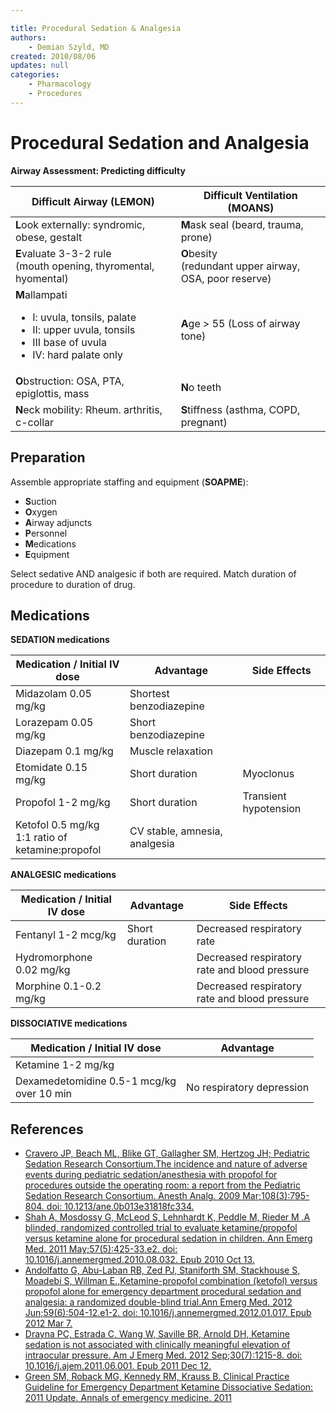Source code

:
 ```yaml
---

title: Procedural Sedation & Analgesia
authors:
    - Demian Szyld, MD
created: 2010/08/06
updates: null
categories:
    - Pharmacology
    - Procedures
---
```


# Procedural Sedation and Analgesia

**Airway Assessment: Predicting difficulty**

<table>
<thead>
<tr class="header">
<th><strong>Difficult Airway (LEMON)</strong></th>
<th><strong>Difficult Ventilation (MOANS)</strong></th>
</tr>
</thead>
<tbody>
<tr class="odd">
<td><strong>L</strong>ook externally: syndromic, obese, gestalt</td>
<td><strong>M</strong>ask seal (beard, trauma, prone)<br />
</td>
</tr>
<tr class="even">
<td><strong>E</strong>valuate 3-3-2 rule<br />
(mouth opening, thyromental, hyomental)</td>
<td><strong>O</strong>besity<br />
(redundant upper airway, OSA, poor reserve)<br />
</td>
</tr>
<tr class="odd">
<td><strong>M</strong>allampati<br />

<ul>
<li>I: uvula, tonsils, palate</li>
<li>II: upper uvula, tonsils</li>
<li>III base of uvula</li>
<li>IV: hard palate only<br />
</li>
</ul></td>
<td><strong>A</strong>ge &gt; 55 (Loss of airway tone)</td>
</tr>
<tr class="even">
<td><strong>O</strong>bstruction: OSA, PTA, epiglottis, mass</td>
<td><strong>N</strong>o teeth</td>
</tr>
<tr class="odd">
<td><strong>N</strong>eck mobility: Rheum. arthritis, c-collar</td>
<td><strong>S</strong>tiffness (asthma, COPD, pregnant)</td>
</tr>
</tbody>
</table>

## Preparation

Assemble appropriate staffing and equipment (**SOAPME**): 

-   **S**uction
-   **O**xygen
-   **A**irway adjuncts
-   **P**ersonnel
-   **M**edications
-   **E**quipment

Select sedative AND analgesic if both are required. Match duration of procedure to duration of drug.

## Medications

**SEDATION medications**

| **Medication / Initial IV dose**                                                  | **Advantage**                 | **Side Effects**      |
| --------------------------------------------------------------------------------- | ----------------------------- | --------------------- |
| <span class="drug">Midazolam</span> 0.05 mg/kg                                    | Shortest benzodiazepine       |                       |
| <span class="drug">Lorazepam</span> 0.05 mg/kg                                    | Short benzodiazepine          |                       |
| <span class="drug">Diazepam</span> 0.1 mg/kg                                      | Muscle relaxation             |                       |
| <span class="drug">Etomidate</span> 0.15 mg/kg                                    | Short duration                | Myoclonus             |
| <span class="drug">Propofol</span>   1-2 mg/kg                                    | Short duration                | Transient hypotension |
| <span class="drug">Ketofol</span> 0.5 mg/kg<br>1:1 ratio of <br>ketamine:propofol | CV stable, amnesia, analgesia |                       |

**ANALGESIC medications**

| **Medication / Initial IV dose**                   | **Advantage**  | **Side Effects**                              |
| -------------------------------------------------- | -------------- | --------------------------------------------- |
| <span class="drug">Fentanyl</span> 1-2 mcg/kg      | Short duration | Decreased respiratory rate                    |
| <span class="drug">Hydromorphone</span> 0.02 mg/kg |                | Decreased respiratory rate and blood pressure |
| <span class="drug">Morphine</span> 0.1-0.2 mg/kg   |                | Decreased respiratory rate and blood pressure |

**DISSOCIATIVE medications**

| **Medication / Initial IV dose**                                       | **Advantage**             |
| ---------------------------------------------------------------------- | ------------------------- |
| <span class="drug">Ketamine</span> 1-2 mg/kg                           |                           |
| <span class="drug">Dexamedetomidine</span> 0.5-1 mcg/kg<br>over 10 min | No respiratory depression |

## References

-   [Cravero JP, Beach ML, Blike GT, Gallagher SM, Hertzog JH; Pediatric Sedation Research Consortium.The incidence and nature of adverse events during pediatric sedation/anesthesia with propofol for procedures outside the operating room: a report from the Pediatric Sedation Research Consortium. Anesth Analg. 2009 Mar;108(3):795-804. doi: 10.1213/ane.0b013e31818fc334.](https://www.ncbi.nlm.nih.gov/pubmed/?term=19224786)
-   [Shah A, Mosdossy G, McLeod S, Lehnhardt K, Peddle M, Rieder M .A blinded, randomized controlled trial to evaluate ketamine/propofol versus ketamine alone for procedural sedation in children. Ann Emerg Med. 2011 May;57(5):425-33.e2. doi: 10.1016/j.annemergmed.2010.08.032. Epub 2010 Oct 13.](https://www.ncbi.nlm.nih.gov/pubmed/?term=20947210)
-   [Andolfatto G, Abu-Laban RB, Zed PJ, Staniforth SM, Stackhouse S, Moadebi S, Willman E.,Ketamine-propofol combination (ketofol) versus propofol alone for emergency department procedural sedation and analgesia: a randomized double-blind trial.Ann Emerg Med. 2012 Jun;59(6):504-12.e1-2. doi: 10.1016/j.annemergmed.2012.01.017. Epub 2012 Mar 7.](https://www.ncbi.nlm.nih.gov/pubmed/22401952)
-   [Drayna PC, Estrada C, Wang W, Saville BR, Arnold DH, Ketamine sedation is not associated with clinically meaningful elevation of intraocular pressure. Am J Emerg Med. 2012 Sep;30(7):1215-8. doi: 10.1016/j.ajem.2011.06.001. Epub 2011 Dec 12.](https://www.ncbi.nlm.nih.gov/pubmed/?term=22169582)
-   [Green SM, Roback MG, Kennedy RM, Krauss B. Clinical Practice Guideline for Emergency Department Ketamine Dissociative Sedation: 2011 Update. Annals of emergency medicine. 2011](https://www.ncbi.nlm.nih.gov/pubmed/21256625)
...
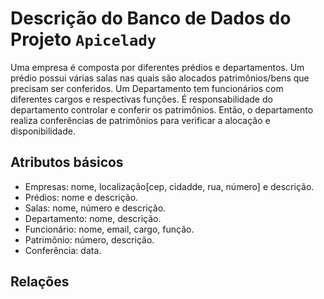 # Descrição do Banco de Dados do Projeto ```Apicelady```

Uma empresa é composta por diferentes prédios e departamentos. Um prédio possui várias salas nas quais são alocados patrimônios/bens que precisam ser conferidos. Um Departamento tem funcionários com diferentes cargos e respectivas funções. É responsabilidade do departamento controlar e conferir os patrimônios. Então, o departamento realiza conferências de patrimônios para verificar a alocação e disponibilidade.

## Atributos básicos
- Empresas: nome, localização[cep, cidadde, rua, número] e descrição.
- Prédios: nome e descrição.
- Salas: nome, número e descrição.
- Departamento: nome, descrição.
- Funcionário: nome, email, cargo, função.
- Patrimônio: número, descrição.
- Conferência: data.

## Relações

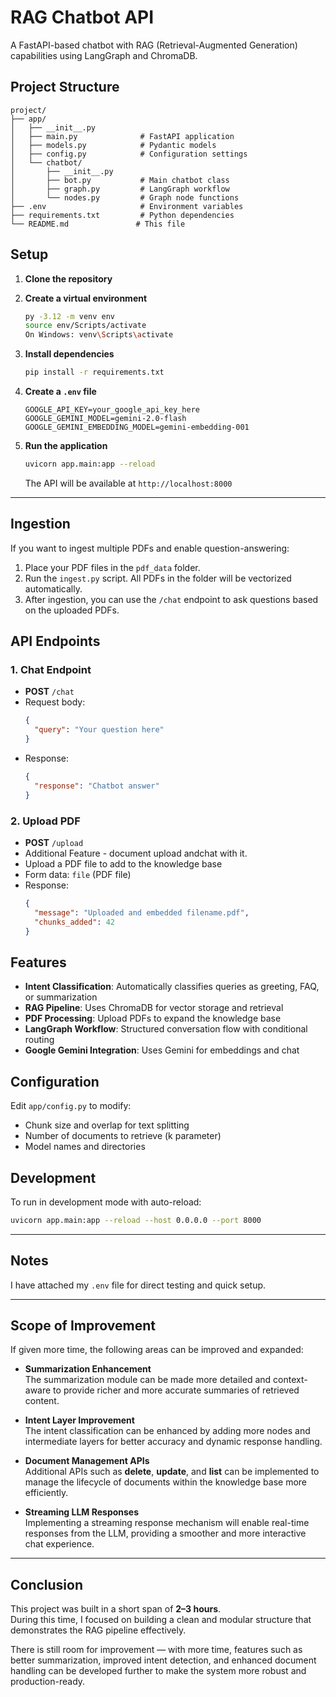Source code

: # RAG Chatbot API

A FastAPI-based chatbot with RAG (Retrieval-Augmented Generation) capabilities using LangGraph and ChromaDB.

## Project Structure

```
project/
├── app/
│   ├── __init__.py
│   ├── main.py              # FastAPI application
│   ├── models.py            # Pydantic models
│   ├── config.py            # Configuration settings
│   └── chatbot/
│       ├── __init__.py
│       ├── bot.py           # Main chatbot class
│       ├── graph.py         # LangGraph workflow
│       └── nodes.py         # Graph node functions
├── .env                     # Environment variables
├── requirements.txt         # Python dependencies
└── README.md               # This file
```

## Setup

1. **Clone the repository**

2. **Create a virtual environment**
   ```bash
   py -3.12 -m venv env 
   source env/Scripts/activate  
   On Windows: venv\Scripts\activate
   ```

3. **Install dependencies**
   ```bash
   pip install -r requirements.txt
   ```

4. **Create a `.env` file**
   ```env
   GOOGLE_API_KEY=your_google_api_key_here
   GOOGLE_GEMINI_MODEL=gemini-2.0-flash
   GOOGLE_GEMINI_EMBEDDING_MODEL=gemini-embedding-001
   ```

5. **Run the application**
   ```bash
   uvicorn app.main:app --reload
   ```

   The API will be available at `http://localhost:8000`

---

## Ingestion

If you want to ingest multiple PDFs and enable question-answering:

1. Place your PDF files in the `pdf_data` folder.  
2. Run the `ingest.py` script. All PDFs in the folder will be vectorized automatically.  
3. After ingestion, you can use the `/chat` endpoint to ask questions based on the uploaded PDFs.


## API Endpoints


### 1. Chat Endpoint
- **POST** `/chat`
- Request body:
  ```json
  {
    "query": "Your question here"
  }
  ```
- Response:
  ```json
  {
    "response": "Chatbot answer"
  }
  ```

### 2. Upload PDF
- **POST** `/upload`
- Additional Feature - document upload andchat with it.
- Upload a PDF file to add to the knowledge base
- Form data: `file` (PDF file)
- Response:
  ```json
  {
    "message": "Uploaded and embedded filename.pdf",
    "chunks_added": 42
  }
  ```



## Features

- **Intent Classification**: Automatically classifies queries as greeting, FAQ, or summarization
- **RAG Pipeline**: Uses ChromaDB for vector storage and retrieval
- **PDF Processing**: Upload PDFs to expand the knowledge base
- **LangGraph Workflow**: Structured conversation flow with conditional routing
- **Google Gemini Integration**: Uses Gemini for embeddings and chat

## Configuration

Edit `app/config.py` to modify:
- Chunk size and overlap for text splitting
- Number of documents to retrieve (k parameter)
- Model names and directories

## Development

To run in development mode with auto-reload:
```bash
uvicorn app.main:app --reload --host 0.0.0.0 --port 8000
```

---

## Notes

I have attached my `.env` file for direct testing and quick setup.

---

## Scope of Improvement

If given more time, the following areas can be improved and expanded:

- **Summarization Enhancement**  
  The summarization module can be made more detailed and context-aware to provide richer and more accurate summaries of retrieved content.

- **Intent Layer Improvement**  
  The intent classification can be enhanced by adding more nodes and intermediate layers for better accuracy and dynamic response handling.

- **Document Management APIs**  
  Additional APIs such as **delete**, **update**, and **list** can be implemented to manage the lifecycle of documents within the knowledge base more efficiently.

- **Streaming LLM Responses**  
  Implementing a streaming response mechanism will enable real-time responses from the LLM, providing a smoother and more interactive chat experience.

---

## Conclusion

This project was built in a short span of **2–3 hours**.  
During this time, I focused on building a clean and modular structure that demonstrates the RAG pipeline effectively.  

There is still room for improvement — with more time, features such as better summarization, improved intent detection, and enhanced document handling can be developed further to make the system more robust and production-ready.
* * *
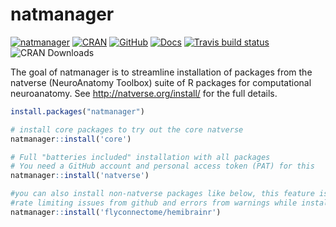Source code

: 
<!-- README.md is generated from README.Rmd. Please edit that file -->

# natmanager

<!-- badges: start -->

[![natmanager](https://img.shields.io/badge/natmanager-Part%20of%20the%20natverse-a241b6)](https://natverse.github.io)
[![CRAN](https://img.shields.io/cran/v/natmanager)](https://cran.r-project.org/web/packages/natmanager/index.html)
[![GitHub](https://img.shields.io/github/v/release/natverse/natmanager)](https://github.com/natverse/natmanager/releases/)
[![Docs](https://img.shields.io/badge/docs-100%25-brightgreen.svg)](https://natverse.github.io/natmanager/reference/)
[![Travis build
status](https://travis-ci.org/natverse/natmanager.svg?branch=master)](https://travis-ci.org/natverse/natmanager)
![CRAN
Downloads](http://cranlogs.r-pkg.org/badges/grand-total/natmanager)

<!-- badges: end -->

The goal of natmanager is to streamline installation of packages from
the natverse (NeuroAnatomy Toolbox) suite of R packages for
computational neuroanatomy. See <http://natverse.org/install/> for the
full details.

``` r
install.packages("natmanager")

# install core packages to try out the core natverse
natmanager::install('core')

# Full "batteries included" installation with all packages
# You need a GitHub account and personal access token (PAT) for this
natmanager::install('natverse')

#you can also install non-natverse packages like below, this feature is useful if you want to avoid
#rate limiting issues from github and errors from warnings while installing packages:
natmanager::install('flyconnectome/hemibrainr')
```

● **What the task requires**
Copy whichever lines of the records above contain the word "LangGraph".

● **Answer space**
A FastAPI-based chatbot with RAG (Retrieval-Augmented Generation) capabilities using LangGraph and ChromaDB.
│       ├── graph.py         # LangGraph workflow
- **LangGraph Workflow**: Structured conversation flow with conditional routing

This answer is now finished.